We gen-x’ers had a good couple decades of irony, mostly with clothing, but also with emotion. We were like little children watching a love scene, but making fun of it to not feel icky. I remember a sub-pop t-shirt that said “flower sniffen kitty pettin”…well you get the idea. It basically juxtaposed the long haired Seattle stoner against all of all these sensitive images so the meaning was obvious.

But today I heard 2 songs that really represented irony to me. Well actually one song, and that song is “Jolene”. We all know Dolly Parton’s famous version:

She instills it with beauty and poignancy. It’s tragic and so true.  She hates this woman but is in awe of her. She knows when she’s been beat. Women compete with each other over beauty and many are not afraid to steal another woman’s man and wreck her life, “just because she can”. No matter what the #metoo movement says, the ability to touch a man and through her emotions and summon his is a woman’s true power and always will be.

Parton’s performance is anything but ironic. In fact, I doubt that Dolly is or was capable of producing anything ironic.

Then I heard another version, by Strawberry Switchblade, an early English elecro pop band that I like a lot, mainly, and ironically due to their synthesizer sound and over-the-top 80s hairspray and makeup look.

Yet Strawberry Switchblade doing Jolene? 80s postmodern punks HATED country. It was the essence of middle America that we wanted to do away with. Yeah, but maybe in England it was a different attitude, or maybe Strawberry Switchblade just had guts. Maybe they heard the simple, folky, and sad chords of Jolene and heard it as a folk song. They are from Scotland and the folk traditions of bluegrass originate in the UK. Good for them for being brave and not so jaded.

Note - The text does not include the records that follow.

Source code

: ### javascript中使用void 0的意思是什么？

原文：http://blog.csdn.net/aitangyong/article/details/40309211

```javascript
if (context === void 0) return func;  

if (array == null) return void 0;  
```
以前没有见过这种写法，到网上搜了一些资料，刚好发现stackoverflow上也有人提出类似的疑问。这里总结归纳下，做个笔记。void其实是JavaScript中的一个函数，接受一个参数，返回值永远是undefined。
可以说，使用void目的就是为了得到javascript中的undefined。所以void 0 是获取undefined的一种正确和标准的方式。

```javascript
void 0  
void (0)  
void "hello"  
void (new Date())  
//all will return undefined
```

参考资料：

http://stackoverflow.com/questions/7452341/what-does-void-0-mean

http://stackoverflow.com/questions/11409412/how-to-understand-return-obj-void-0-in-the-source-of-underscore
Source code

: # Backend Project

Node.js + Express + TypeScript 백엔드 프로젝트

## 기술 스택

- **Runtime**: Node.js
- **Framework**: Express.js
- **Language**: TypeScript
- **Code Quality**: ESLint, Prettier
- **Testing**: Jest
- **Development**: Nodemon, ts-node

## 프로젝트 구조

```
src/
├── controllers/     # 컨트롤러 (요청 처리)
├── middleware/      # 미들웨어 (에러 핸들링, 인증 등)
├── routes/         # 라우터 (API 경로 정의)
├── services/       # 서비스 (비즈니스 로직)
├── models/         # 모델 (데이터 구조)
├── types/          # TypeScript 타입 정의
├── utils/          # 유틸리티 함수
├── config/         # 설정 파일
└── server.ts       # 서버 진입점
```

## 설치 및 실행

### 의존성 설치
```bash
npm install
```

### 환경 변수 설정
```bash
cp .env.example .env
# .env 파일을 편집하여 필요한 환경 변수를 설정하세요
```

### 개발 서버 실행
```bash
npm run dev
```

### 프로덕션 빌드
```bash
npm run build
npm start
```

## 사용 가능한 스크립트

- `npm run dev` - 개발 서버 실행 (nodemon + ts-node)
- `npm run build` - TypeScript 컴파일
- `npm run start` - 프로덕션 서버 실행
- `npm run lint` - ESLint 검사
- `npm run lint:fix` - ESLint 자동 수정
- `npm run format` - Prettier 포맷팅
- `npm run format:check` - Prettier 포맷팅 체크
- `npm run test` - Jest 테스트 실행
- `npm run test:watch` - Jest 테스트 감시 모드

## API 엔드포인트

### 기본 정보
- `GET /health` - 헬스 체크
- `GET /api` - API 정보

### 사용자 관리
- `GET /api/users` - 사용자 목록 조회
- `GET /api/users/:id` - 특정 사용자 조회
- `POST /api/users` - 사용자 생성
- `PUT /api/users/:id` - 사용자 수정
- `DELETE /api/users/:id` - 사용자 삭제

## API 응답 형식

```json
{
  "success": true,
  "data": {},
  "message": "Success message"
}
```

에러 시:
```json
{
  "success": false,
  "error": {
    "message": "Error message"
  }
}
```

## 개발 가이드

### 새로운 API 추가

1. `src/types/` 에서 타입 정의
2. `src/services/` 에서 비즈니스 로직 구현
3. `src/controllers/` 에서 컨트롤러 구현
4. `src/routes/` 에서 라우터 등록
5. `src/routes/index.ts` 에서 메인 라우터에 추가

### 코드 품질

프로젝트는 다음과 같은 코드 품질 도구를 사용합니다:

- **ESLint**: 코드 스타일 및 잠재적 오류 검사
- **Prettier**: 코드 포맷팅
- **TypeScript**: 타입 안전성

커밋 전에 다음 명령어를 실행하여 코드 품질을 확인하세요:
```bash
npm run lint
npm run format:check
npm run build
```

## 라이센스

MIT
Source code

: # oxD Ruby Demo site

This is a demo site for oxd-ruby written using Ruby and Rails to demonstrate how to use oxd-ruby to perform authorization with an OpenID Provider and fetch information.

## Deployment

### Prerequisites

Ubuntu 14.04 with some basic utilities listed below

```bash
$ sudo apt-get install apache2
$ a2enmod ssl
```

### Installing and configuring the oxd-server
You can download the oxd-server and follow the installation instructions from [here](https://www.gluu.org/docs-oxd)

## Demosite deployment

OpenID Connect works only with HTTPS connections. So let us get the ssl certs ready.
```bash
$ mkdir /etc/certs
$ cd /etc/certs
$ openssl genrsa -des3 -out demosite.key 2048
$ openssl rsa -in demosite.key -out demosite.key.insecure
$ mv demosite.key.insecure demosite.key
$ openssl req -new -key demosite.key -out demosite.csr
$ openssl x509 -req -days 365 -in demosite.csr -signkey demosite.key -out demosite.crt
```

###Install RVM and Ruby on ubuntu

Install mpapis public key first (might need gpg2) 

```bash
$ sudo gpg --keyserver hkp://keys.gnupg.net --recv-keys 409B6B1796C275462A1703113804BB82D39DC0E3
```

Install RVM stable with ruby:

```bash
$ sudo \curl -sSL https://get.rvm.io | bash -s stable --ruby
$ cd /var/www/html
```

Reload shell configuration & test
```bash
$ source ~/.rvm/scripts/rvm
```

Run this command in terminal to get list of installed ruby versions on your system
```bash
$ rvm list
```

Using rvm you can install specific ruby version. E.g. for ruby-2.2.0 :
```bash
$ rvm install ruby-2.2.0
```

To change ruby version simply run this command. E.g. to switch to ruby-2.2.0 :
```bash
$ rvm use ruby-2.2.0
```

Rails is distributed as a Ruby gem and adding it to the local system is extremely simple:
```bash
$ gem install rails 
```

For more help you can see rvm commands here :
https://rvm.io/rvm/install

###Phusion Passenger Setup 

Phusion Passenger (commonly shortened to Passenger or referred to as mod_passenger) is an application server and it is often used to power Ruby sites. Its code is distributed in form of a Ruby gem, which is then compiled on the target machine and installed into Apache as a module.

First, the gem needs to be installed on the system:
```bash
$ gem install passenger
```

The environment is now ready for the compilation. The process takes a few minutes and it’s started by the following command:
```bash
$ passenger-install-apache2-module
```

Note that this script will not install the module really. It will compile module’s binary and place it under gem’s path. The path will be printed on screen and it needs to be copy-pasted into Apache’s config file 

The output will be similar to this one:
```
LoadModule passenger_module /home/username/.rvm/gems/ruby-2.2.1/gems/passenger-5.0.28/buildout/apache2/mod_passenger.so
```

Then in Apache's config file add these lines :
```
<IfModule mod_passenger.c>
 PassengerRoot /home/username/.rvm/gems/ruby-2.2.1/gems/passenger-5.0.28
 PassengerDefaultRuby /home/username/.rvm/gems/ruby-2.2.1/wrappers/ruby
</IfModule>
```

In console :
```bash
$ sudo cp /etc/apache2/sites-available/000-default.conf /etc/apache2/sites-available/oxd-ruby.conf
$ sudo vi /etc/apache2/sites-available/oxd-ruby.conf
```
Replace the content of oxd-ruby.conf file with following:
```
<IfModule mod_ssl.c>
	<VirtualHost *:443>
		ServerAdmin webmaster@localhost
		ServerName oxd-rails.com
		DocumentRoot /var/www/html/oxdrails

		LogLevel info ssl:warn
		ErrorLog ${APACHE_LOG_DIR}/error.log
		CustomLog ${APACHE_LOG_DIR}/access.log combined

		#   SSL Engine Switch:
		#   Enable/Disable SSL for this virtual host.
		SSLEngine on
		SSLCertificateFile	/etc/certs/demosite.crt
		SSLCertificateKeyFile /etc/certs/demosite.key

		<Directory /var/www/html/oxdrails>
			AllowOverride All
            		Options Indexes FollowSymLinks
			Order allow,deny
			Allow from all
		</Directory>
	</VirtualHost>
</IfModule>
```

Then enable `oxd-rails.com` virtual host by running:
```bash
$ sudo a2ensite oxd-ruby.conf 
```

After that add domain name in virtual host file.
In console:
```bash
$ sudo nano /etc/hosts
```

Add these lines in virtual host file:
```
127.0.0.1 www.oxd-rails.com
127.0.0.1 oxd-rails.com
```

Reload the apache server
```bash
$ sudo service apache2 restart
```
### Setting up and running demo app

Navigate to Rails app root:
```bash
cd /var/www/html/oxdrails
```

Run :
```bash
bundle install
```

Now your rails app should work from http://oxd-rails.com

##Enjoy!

When I first listened to Strawberry Switchblade’s version, audio only, I was laughing. And laughing at this song was pure irony. But also empowering, like laughing at Jolene herself or any woman who could be a threat. Switchblade took such a chilling image of human jealousy, betrayal and triangulation and made it into a very synthesized piece of plastic, with flat vocals devoid of emotion. But then I watched the video a few hours later and realized they did intend for it to have emotion.  They took Jolene absolutely seriously when they made it. And it is emotional when you see the video. And anyone who reads my blog knows that I believe 80s music and video is inseparable.

So Parton’s Jolene with the ability to move your emotions, or Switchblade’s Jolene withe ability to make you feel distantly and mechanically powerful? In this world of endlessly multiplying references, I find myself seeking out irony less and less and trying to get back to the emotion that irony tries to ridicule. Now being able to express that emotion will be my challenge.

Sylvia Patterson’s book, reviewed by me

I’m Not With the Band – A Writer’s Life Lost in Music (2016)

Sylvia Patterson, british music writer from 1980s-2000s

I happened upon Sylvia by way of Bernard Sumner, actually Peter Hook’s book “Substance: Inside New Order”. The terrible incident between Sylvia and NO left me not liking either, New Order a little less. I wanted to read her side of the story. Ironically Sylvia’s side left me cheering for New Order. Maybe that proves how honest she is.

Other readers have described the concept of this book, a history of Sylvia’s journey through the British music press during the 80s, 90s and 2000s, interviewing everyone from Shaun Ryder to Mariah Carey and Johnny Cash. At times (New Order) I felt like Sylvia was too paparazzi. But her dedication to music and funny writing style ultimately won me over. Like one other reviewer pointed out, the contrasts between high and low her personal life, occupying unfit moldy apartments, while being whisked off in 1st class to interview David Beckham, is totally surreal. Her honesty is brutal and she’s great at crafting a story or a letter. I loved her brilliant tell-off to NME, which she never hit “send” on. I’m so glad she published it here.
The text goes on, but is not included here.